-- Provided information follows --

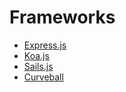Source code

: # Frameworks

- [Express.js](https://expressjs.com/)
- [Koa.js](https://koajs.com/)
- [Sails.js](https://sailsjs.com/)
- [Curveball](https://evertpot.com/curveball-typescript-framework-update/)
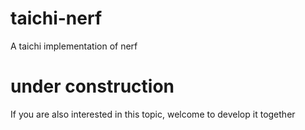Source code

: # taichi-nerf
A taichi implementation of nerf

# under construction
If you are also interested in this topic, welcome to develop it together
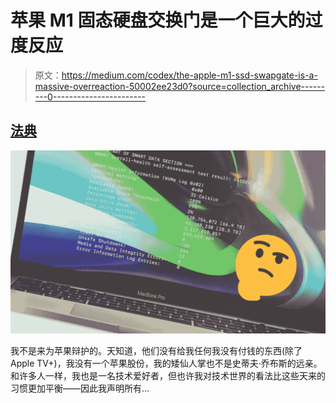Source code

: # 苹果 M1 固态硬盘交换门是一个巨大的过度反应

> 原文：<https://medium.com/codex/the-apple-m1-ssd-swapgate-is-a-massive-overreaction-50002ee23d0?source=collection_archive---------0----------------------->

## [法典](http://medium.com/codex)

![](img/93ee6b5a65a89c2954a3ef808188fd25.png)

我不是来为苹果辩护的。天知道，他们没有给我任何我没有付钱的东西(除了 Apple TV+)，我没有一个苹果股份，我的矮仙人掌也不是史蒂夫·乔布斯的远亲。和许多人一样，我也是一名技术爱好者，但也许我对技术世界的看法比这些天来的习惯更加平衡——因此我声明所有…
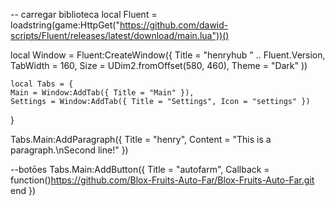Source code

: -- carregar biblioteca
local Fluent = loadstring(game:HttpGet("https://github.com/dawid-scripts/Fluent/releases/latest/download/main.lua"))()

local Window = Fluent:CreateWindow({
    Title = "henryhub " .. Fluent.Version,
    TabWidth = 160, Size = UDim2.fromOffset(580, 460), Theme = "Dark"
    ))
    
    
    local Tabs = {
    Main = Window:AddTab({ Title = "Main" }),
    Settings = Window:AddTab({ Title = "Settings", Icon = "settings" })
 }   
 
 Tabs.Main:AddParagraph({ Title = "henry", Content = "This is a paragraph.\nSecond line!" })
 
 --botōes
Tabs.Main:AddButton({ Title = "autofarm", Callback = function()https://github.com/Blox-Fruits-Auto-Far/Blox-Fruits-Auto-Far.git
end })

-- Provided information concluded --

**Prompt:**
Filter the material above down to the lines that hold the word "medium".

**Result of the exercise:**
> 原文：<https://medium.com/codex/the-apple-m1-ssd-swapgate-is-a-massive-overreaction-50002ee23d0?source=collection_archive---------0----------------------->
## [法典](http://medium.com/codex)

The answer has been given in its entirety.